Total: 4 skills in 1 Attrbute.

Bomber
AttributeSkills
Agility Palming
Logic Armorer
Chemistry
Demolitions
Electronic Warfare

Total: 5 Skills in 2 attributes.

And so on. There are certain obvious synergies. Obviously, being a Hacker and a Doctor dovetails nicely because you still only need one main attribute. Being a Street Samurai and a Burglar dovetails nicely because you already have half the skills in order to assist with flipping out and killing people. But people seriously have enough points that if they want to make a Hacker/Face they can just do that.
Crissa wrote:Wouldn't it be better to turn some skills into binary flags instead?
The game already has something that works like that: Spellcasting.
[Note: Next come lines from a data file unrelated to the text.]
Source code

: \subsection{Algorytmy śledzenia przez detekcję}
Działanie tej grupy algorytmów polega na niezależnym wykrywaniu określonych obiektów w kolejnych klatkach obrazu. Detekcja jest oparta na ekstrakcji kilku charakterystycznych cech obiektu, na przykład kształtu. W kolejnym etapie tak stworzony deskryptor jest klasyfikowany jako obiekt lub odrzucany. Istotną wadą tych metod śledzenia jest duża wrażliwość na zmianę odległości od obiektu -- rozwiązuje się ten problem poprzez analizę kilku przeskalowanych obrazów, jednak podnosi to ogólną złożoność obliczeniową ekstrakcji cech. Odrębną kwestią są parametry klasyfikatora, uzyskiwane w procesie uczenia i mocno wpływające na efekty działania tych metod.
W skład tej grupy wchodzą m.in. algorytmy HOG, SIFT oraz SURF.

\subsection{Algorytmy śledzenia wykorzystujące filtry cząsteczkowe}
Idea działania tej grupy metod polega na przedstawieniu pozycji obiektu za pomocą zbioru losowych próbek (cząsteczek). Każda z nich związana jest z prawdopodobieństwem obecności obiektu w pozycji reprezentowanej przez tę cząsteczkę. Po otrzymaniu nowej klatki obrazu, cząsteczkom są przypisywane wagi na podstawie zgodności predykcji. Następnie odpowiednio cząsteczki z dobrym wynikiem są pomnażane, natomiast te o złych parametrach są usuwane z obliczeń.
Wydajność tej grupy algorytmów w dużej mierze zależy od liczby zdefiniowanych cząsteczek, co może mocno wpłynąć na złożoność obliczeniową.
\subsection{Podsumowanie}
Spellcasting doesn't do anything by itself. But you can buy spells that toggle it into dong specific amazing things at the rate of one per spell. That's a fine system, and one that I think more skills should emulate. I could easily see people buy Hacking "spells" that let them do specific amazing things with code.

But for things like Exotic Weaponry, you really do want people to be allowed to default to their Close Combat skill at some penalty. Under no circumstances should picking up a chair make you less dangerous in close combat. I could really see a unified rule, where the exotic uses of some skills (such as spellcasting and cybercombat) were "no default" and the exotic uses of some other skills (notably Firearms and Close Combat) would allow defaulting at some penalty.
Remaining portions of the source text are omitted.